Task input |
<<<<

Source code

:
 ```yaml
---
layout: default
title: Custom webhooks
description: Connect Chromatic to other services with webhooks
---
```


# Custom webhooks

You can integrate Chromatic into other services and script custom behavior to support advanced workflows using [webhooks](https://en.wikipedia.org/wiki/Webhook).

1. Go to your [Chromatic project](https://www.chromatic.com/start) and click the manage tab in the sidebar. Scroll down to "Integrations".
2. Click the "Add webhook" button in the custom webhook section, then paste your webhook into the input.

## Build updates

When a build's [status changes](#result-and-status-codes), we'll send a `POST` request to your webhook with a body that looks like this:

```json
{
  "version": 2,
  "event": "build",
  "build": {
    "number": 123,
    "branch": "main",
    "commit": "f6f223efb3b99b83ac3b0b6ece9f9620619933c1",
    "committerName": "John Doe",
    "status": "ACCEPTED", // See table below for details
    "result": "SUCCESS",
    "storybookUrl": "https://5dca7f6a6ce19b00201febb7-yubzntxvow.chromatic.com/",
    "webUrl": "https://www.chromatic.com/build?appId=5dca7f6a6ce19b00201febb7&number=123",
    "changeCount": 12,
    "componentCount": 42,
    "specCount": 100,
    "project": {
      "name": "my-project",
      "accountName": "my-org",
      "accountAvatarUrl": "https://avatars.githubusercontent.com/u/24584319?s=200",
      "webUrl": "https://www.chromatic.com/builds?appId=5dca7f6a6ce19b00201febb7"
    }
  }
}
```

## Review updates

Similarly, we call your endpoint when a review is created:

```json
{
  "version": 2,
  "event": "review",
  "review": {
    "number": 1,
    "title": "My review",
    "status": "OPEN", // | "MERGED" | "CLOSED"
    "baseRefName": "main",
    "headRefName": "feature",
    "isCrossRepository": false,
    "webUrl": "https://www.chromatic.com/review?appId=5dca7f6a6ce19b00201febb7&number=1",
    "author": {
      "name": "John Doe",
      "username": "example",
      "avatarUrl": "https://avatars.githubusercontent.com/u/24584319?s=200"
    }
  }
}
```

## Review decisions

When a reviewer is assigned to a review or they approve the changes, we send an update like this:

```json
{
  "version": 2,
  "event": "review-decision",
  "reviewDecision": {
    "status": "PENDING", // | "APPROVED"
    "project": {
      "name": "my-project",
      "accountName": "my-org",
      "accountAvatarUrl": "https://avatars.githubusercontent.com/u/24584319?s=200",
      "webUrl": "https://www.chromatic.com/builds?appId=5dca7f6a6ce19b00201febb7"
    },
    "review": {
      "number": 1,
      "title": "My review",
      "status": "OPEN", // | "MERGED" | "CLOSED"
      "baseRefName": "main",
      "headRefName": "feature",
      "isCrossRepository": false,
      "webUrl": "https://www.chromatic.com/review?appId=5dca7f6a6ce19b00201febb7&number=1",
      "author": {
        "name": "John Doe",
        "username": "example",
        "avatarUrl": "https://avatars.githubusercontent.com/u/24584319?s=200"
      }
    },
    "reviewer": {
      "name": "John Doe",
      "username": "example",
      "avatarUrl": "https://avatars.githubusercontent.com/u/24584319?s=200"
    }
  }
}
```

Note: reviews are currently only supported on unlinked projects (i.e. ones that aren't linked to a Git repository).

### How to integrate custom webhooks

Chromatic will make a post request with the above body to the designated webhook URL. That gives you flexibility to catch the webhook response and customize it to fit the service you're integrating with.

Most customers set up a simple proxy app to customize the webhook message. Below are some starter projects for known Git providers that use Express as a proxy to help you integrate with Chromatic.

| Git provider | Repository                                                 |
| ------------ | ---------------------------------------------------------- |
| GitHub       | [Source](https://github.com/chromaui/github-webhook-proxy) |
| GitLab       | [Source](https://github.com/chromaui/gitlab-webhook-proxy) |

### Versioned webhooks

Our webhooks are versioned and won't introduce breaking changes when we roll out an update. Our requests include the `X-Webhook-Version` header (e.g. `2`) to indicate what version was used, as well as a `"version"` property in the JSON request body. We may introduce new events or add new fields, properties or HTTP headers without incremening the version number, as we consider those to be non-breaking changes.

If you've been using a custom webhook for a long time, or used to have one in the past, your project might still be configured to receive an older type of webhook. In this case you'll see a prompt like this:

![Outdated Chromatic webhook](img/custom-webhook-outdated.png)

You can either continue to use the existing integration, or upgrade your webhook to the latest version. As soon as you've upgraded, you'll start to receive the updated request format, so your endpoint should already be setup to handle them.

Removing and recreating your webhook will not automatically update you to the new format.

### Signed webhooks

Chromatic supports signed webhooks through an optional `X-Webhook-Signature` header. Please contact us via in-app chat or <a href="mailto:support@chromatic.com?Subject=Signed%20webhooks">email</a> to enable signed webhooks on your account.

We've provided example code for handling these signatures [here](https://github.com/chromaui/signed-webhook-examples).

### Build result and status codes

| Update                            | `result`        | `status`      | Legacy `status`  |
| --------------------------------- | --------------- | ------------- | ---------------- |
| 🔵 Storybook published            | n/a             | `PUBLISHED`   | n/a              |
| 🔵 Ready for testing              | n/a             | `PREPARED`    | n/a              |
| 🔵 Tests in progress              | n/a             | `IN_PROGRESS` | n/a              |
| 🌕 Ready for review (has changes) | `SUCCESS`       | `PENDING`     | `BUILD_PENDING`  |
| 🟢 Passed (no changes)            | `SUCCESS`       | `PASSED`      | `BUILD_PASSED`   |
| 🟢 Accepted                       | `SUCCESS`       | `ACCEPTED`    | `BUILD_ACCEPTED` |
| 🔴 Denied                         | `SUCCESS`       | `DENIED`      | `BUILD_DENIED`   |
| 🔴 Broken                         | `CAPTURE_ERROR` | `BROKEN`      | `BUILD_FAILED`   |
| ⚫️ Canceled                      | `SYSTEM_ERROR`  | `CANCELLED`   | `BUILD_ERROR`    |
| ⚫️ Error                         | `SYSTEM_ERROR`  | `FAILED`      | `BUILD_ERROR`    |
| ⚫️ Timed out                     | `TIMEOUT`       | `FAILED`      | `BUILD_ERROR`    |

>>>>

Activity | Look above for the line holding "You can integrate", then set down exactly that line and every line after it up to and including the line holding "## Build updates", with nothing else.

Exercise output |
You can integrate Chromatic into other services and script custom behavior to support advanced workflows using [webhooks](https://en.wikipedia.org/wiki/Webhook).

1. Go to your [Chromatic project](https://www.chromatic.com/start) and click the manage tab in the sidebar. Scroll down to "Integrations".
2. Click the "Add webhook" button in the custom webhook section, then paste your webhook into the input.

## Build updates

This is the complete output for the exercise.